Las piedras y los pecados, con eso de que la ausencia de los segundos provoque la presencia de las primeras, nunca se sincronizaron bien. En estos días del trueno, aunque realmente siempre, que ni son inéditos ni tampoco los últimos, vuelve a sentirse esa mala palpitación que es “legitimar” la presunta (y la que no lo es) corrupción por filiación ideológica, partidista o interés personal (o todo a la vez). Esto va de parte a parte por algunos y algunas de quienes en todo ámbito, local, autonómico o estatal, manejan decisiones y dinero público.
Hay quienes, también, en silencio, para no reavivar el recuerdo, lanzan a conmilitones (ellos o ellas), a azuzar el escarnio a los contrarios que se hayan en la estridencia del chapoteo de aguas negras. Otros u otras continúan pellizcando el pecunio de todos con relativo sigilo y la complicidad de parte de un sistema que no encuentra o no quiere encontrar la firmeza necesaria que evite en los más posible el oprobio de la gestión pública.
No hay un poder político con su control perfecto entre otras cosas porque la prensa y la verdad sufren también de cierta convulsión, como no hay un poder judicial de perfecto equilibrio; tampoco otras instituciones de profesionales no pueden gozar de la “insuperabilidad” en la corrección. Lo humano conlleva defectos, sin duda, pero sigue faltando voluntad legislativa y su aplicación para potenciar la contundencia frente a la depravación. Voluntad protectora y ajena a fines partidistas del momento, judicatura fortalecida en recursos humanos y técnicos aislada de influencias y orientación interesada y perversa, sin obstáculos que alimenten determinadas prescripciones o archivos de procedimientos con más que suficientes indicios contra la corrupción. Cuando se robe o malverse y se descubra, se devuelva y a tiempo razonablemente ágil.
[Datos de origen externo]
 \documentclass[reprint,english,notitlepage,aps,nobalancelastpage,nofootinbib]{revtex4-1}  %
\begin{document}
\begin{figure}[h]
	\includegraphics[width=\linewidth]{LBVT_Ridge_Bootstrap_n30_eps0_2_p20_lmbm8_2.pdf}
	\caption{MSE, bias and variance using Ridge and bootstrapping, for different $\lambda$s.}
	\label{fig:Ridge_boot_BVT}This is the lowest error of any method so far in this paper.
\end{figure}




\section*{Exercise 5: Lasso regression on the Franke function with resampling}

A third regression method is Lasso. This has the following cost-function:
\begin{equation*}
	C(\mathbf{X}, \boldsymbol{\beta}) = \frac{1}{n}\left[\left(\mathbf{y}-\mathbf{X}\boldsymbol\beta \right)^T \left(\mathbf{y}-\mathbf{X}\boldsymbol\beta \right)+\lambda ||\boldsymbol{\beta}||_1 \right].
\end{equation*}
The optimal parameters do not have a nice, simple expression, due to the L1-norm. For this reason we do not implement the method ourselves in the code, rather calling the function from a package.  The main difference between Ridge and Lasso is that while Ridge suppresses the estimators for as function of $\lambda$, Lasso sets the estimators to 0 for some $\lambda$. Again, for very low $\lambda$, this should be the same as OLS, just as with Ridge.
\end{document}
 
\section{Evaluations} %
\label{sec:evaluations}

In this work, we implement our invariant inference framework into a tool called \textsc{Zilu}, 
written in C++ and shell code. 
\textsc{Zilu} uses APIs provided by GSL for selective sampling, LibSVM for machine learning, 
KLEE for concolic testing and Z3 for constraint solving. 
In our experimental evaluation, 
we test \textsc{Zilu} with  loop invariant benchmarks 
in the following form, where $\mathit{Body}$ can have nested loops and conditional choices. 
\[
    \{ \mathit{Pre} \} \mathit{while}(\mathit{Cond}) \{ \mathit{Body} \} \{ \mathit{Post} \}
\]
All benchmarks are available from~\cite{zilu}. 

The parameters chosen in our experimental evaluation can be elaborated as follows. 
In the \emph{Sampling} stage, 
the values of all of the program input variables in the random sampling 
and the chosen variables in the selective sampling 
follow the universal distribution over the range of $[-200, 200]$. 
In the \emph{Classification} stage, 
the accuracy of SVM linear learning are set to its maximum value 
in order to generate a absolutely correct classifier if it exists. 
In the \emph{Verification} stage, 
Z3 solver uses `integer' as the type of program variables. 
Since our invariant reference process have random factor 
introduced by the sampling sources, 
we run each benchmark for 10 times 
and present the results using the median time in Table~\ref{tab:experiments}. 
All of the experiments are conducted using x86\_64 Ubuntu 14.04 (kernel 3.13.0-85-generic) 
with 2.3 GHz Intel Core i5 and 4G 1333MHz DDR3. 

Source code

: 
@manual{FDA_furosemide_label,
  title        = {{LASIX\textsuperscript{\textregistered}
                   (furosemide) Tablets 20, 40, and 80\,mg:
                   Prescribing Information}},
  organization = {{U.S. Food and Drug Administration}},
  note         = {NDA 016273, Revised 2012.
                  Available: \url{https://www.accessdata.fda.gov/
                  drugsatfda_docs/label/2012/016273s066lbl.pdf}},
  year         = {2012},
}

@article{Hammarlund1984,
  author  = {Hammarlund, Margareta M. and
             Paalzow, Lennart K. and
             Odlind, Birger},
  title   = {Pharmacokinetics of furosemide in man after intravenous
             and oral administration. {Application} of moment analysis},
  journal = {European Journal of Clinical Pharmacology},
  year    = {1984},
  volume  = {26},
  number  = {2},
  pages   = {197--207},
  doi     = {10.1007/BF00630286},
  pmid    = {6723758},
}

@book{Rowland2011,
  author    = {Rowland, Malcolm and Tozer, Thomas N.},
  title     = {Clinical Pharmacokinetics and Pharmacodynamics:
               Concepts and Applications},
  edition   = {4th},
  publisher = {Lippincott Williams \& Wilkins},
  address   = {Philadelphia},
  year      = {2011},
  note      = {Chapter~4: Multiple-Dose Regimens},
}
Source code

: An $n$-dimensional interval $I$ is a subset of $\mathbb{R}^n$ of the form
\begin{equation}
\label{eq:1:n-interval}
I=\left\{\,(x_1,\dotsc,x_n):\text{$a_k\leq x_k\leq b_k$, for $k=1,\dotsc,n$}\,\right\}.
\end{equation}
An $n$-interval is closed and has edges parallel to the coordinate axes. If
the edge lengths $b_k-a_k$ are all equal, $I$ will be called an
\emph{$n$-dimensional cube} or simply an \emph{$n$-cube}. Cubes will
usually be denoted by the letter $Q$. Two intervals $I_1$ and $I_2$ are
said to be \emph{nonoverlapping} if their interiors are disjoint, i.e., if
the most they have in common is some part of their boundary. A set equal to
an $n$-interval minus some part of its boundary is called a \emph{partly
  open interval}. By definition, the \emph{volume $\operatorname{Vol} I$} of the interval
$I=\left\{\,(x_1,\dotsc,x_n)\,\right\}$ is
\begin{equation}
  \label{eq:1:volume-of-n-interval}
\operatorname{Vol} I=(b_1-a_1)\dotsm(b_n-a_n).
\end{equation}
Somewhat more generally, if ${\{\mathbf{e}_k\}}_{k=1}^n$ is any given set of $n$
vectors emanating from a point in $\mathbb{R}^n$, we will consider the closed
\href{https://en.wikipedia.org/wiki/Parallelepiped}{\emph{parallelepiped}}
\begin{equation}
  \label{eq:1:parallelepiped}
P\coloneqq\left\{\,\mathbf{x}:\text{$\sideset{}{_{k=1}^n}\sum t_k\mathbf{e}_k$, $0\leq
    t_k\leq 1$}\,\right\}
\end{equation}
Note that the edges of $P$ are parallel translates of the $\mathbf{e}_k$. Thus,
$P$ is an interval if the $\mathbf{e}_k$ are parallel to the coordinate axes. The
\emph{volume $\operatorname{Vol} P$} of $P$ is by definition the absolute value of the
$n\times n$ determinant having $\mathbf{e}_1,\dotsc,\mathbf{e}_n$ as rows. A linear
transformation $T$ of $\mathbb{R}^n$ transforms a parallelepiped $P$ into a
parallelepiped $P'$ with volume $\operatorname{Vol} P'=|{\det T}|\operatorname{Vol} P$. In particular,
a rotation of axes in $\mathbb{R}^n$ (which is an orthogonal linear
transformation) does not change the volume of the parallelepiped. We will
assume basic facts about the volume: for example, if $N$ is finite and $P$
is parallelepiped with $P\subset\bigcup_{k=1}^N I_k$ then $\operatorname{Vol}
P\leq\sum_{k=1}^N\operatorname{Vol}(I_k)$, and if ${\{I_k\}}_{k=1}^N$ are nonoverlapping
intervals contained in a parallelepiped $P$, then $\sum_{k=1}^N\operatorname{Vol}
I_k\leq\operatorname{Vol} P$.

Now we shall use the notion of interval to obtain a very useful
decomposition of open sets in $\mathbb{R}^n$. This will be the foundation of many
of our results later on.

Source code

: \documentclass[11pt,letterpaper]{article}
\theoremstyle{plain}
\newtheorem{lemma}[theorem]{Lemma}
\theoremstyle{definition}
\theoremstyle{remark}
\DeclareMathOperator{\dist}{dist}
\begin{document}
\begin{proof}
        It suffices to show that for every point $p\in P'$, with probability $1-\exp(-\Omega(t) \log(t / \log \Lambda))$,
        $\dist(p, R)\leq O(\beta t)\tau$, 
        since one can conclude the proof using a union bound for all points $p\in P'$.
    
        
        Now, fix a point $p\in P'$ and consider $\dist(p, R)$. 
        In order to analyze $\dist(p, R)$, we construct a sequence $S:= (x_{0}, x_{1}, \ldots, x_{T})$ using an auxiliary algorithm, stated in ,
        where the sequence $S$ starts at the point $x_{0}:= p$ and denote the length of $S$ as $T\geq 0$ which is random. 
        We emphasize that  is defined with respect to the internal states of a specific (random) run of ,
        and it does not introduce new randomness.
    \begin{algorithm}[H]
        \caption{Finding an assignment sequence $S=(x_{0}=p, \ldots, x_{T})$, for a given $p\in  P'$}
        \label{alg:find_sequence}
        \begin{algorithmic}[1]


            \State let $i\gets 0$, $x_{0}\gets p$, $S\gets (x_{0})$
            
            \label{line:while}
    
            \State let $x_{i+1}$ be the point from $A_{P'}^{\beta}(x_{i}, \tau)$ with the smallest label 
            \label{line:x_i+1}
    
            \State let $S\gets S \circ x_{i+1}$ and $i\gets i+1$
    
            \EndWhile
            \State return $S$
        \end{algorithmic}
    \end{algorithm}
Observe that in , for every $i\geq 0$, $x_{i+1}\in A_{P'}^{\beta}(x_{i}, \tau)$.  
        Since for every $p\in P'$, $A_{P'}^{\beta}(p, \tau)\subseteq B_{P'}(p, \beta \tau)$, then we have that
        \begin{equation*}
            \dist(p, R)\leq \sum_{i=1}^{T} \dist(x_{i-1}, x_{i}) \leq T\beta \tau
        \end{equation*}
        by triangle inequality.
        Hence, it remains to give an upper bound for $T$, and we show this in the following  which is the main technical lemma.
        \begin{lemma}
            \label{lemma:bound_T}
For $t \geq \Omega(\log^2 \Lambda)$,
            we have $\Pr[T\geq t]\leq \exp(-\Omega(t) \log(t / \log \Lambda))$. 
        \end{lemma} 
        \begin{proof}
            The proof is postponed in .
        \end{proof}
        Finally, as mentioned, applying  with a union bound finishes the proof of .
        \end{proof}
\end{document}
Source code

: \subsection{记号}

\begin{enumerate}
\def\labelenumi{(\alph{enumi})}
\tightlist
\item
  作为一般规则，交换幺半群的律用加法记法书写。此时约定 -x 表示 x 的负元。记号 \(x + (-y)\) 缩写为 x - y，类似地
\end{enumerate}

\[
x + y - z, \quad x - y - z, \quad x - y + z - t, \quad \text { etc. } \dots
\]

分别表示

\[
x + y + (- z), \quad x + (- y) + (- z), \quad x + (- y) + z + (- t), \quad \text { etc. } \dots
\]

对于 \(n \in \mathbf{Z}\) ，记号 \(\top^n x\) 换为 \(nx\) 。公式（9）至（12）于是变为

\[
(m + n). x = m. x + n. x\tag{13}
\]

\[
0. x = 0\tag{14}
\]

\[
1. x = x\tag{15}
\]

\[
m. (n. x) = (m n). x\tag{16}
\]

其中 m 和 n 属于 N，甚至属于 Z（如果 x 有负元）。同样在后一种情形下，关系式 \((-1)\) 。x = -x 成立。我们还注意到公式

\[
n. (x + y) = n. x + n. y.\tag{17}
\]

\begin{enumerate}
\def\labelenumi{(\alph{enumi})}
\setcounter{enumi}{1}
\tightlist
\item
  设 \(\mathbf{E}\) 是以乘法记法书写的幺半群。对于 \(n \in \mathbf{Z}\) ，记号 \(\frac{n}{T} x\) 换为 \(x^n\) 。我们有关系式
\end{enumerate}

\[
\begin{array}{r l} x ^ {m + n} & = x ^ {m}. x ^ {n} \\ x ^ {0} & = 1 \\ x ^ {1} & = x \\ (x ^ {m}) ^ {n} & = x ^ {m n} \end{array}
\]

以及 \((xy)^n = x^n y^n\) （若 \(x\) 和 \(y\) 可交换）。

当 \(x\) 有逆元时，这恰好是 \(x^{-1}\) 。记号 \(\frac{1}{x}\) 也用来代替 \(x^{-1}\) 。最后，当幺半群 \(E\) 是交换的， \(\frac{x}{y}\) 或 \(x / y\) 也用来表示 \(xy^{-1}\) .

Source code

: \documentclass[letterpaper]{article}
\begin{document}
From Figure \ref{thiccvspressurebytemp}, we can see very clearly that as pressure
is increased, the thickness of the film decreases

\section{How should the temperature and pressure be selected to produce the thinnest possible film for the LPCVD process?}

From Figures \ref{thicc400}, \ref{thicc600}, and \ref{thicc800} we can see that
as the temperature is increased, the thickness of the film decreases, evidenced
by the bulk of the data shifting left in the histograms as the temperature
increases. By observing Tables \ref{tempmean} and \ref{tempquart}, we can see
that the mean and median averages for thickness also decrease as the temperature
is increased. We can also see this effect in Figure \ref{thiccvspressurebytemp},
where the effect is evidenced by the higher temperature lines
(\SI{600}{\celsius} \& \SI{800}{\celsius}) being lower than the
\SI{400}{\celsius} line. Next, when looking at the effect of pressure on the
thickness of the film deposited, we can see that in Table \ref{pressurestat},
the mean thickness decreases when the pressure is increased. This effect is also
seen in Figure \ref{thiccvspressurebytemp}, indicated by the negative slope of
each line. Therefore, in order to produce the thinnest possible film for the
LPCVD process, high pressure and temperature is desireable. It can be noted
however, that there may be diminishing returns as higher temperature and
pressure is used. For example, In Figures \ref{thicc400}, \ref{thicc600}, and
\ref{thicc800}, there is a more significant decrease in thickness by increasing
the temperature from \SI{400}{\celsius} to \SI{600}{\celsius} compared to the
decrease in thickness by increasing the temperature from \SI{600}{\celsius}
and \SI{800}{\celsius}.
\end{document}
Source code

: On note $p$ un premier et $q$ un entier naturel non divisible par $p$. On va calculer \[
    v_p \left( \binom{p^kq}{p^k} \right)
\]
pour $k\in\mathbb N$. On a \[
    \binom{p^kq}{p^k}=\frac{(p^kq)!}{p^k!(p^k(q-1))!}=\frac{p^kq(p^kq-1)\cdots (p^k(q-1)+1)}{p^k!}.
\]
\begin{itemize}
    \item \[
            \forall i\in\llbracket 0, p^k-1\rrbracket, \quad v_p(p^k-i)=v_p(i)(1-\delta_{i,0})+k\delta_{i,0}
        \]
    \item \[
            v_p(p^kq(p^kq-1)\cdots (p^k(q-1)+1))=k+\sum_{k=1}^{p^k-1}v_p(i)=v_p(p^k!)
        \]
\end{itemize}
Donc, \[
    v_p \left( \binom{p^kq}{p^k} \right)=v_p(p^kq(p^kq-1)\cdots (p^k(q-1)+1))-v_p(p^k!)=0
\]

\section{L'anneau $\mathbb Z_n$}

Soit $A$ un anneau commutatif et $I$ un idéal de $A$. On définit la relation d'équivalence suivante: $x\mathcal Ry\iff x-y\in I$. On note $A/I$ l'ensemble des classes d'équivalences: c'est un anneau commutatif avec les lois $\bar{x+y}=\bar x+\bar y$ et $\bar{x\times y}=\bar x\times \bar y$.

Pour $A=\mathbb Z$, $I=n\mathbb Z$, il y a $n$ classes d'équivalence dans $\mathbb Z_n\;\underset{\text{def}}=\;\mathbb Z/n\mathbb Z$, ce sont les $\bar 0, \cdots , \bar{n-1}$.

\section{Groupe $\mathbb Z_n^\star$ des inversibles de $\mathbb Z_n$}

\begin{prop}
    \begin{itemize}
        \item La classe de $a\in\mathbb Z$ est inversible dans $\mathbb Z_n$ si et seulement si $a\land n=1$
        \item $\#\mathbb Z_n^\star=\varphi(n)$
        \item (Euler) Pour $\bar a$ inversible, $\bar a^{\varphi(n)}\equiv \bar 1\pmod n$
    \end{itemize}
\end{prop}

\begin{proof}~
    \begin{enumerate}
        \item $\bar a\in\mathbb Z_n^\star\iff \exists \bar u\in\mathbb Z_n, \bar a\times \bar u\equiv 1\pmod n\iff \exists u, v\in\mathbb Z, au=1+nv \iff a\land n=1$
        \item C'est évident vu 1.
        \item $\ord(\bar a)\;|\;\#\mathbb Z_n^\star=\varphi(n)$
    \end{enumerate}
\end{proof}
El mundo está, en parte no pequeña, “en llamas” por una relativa perversión de episodios de guerra que, amparados por lo general en algunas razones que pudieron ser asumidas, termina por aborrecer lo humanitario, se aleja de la compasión y se acerca, cada día más, a la avaricia, supremacía y la descomposición. “La intolerancia, la estupidez y el fanatismo pueden combatirse por separado, pero cuando se juntan, no hay esperanza”, dijo Camus.
Ahora, lo bélico llevado los vítores de la esquizofrenia, compiten con ardor con los problemas internos de, por ejemplo, nuestro país, por una “violencia política sin cuartel” y los presuntos efluvios de su “mal proceder”, el de la política. Difícil es pensar que habría que habituarse a ello.
El hedor y su costumbre es la relativización de la ponzoña de las ratas y esto no es más que un aliciente al deterioro de la credibilidad en la imprescindible “res publica” y una injusta tendencia, pero lógica, a la creencia en que la corrupción es un desgraciado mal inevitable.